■ Work order ■
Your answer should be a single number: the count of lines in the records below containing the word "myproject".
========================================
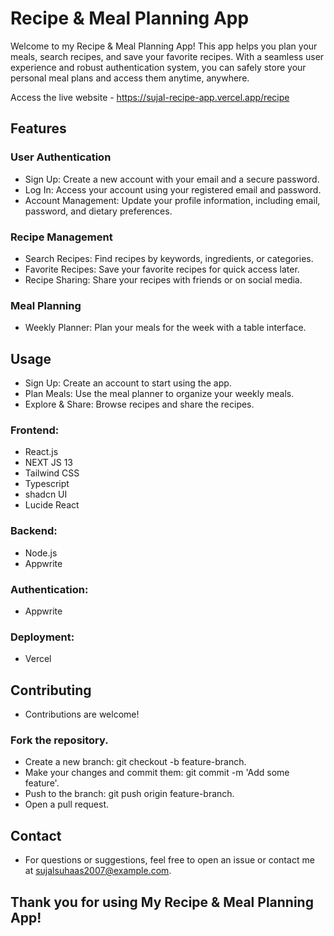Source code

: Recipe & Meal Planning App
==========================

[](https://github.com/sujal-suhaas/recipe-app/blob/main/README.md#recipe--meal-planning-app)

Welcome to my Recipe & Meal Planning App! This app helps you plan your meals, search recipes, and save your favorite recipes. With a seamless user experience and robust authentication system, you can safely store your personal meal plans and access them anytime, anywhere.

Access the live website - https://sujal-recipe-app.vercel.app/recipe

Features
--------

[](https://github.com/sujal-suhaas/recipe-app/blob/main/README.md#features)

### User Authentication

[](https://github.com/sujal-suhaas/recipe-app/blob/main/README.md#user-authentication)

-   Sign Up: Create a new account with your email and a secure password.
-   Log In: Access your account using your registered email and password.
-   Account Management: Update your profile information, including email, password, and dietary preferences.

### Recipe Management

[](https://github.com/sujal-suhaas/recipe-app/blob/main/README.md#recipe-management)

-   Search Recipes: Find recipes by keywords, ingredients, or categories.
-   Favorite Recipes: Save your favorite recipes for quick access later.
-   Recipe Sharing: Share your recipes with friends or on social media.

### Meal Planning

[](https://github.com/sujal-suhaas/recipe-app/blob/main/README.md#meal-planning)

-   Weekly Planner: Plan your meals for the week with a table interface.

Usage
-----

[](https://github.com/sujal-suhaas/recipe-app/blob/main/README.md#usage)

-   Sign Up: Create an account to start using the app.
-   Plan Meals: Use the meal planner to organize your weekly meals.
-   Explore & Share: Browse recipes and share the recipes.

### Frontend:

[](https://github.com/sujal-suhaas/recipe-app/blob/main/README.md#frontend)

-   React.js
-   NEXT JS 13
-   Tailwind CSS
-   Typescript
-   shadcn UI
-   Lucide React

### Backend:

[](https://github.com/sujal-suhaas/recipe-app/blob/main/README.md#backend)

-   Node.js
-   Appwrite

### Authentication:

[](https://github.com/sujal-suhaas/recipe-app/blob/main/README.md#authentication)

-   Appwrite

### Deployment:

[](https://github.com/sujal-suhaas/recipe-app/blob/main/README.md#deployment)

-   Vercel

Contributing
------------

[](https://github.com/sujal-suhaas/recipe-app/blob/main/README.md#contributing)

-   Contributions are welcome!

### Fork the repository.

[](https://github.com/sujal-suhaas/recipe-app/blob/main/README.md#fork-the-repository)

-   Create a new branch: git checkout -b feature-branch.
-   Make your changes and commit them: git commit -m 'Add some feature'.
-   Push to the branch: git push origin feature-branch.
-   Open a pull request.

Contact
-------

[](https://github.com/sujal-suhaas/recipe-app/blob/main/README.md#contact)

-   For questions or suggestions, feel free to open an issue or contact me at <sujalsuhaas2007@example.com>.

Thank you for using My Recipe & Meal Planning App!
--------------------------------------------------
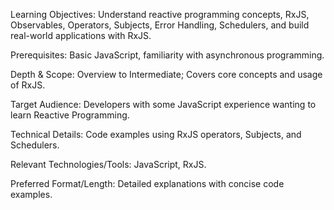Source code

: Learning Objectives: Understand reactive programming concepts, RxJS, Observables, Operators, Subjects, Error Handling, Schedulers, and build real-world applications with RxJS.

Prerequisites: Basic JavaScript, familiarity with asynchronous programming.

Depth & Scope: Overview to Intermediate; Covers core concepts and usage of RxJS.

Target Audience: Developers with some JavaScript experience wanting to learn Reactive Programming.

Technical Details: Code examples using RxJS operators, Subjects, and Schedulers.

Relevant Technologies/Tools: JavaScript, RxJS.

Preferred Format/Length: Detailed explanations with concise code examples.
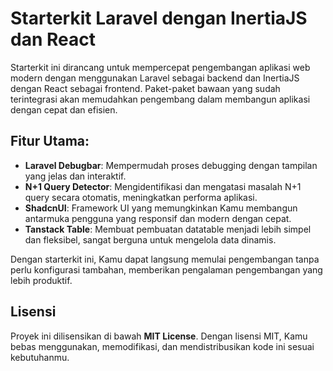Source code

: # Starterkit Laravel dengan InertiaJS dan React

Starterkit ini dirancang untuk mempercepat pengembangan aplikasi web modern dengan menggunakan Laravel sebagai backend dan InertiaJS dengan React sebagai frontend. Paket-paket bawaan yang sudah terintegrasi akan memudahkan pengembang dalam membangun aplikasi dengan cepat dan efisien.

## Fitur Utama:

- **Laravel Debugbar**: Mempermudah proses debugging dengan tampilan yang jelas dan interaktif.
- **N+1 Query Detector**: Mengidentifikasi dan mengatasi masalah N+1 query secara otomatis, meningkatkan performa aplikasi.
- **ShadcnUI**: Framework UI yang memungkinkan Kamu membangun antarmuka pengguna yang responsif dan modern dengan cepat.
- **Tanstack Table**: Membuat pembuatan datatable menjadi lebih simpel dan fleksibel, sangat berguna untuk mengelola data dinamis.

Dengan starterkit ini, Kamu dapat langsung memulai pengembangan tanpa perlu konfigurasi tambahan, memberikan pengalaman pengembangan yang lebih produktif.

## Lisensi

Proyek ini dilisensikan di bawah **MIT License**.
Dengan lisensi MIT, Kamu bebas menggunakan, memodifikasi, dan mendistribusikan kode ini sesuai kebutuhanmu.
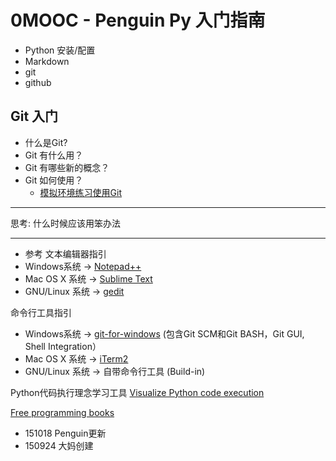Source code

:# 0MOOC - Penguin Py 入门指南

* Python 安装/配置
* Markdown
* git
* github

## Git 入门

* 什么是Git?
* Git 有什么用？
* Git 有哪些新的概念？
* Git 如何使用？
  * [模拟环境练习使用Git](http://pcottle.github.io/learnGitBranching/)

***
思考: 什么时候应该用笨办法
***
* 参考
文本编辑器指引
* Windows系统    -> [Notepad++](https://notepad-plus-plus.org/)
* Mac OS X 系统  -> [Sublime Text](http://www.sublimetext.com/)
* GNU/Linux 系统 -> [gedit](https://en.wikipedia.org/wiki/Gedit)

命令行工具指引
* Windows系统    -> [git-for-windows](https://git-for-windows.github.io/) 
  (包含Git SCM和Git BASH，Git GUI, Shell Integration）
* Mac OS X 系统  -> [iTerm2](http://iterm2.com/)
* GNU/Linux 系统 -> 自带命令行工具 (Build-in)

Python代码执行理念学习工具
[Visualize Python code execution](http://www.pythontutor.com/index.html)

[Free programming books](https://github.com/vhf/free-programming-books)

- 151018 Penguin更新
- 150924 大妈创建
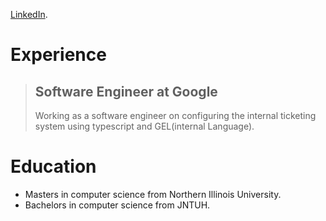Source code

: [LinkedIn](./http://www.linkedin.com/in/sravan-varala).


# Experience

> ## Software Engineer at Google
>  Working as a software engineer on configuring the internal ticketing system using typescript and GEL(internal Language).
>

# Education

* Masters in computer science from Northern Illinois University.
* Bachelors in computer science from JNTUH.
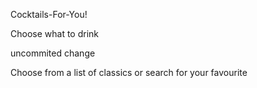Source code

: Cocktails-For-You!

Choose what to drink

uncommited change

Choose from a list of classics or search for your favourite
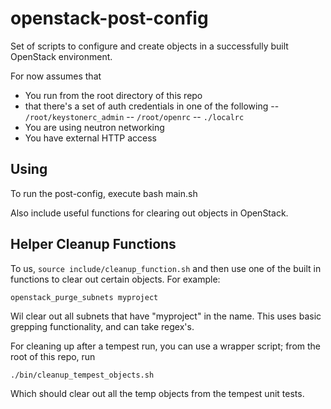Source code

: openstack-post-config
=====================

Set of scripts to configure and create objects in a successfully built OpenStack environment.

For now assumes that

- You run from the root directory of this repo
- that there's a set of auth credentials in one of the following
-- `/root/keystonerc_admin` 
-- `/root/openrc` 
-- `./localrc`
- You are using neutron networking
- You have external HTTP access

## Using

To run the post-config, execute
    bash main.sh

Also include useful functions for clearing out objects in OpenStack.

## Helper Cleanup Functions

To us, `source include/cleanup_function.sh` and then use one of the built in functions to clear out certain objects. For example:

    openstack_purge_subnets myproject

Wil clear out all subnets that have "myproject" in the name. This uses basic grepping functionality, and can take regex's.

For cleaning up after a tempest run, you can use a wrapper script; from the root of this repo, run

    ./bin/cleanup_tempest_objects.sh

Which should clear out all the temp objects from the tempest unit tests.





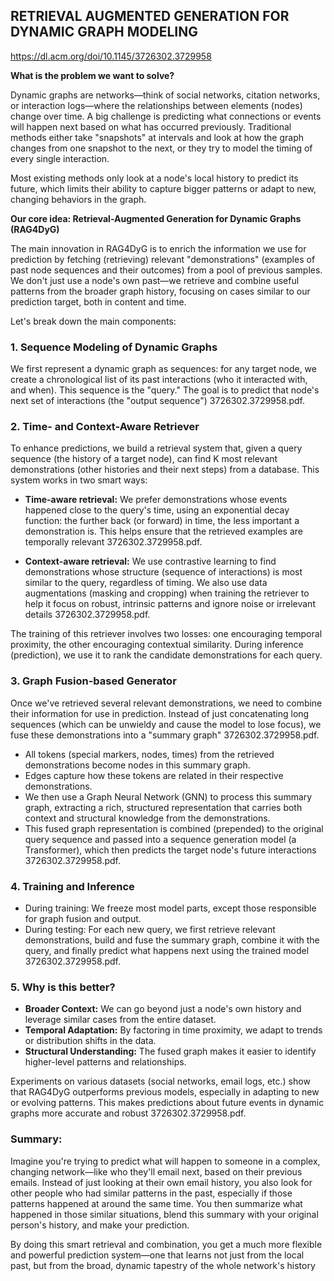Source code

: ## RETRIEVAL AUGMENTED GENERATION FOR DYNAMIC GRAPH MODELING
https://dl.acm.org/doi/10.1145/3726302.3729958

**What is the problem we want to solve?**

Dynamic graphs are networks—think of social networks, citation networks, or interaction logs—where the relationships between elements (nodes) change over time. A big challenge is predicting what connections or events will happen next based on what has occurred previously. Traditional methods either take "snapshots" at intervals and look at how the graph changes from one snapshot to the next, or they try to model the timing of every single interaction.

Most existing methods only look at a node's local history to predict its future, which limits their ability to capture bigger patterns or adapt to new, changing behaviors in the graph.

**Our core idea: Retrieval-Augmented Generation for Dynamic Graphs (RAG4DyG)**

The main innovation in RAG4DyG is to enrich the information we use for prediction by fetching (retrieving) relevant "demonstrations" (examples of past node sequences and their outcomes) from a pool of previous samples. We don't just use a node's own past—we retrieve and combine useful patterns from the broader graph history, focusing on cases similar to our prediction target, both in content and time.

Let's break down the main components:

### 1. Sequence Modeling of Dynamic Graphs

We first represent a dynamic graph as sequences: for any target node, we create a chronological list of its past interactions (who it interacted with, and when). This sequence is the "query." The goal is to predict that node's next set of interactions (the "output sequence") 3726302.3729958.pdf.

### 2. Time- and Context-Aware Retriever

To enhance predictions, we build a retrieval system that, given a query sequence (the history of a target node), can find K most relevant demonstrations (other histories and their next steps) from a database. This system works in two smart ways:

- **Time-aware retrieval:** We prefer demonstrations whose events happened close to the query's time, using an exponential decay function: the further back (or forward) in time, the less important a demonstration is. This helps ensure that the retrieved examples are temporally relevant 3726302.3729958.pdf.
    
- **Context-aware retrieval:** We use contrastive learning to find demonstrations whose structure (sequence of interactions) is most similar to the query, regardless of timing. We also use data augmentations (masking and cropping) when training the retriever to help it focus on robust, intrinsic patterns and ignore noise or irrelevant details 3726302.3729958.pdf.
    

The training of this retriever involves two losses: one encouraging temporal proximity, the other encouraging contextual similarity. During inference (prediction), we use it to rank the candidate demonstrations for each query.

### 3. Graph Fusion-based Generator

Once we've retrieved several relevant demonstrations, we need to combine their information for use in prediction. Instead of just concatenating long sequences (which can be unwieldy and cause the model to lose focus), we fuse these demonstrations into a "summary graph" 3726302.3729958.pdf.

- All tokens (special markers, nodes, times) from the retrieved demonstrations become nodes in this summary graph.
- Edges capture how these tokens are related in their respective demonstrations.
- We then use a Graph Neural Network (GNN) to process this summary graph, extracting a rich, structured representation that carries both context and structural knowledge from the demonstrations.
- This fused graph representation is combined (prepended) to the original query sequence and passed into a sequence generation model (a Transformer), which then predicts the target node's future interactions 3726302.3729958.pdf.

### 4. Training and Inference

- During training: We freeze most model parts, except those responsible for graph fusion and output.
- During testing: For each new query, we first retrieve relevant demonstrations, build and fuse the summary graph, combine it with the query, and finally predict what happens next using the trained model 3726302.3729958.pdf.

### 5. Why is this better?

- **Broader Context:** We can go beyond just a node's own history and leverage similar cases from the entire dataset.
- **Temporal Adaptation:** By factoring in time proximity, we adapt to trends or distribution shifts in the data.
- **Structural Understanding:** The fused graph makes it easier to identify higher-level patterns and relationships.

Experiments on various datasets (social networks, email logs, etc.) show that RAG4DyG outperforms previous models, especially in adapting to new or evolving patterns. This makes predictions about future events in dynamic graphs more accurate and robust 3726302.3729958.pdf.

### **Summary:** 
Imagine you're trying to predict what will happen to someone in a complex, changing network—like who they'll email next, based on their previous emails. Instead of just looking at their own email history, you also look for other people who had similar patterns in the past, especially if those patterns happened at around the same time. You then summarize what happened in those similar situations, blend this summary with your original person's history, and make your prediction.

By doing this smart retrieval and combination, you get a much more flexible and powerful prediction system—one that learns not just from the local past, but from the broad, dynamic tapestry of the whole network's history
========================================
■ Answer section ■
2